How to complete this task:
For the records that follow, please set down exactly the lines between the one holding "ID linked to the git instance." and the one holding "Url linked to the git instance.", inclusive, and only those.

══════════════════════════════

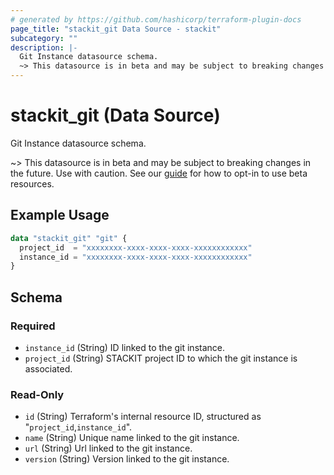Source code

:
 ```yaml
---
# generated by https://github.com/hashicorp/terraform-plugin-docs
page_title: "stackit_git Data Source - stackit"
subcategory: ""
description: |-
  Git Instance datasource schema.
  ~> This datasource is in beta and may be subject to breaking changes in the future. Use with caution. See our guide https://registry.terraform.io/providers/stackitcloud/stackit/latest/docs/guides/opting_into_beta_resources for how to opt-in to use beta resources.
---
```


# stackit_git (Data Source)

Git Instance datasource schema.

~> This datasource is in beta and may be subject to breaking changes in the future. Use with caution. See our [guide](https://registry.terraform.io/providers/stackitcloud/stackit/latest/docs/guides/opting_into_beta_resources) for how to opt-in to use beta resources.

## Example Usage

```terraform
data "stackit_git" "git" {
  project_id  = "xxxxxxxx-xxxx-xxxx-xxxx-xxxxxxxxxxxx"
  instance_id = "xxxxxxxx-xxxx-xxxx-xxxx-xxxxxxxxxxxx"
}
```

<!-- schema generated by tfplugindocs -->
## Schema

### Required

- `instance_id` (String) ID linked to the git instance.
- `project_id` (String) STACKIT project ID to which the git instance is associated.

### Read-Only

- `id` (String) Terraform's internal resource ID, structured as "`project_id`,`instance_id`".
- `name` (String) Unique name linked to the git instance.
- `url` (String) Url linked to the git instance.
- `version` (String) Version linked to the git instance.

══════════════════════════════

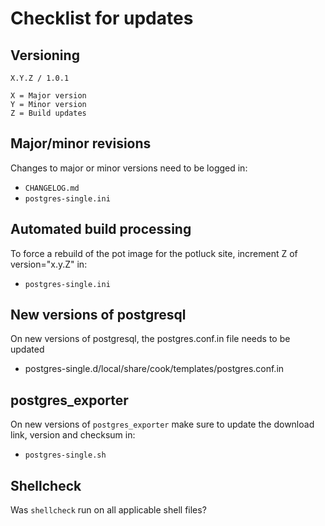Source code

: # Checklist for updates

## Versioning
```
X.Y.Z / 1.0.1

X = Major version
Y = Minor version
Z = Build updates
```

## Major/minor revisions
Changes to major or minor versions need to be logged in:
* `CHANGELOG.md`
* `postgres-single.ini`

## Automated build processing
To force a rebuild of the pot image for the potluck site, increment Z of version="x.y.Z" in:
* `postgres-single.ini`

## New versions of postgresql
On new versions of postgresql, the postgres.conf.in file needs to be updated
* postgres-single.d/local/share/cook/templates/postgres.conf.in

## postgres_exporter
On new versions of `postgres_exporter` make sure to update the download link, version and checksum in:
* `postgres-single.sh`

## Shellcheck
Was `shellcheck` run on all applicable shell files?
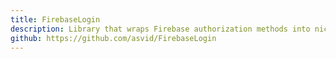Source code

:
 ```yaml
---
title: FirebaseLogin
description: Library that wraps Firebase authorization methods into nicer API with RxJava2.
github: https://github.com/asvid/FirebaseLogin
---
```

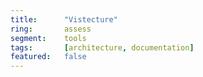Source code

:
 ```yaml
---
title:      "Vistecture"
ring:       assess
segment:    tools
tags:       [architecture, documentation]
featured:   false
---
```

══════════════════════════════

Completed exercise:
- `instance_id` (String) ID linked to the git instance.
- `project_id` (String) STACKIT project ID to which the git instance is associated.

### Read-Only

- `id` (String) Terraform's internal resource ID, structured as "`project_id`,`instance_id`".
- `name` (String) Unique name linked to the git instance.
- `url` (String) Url linked to the git instance.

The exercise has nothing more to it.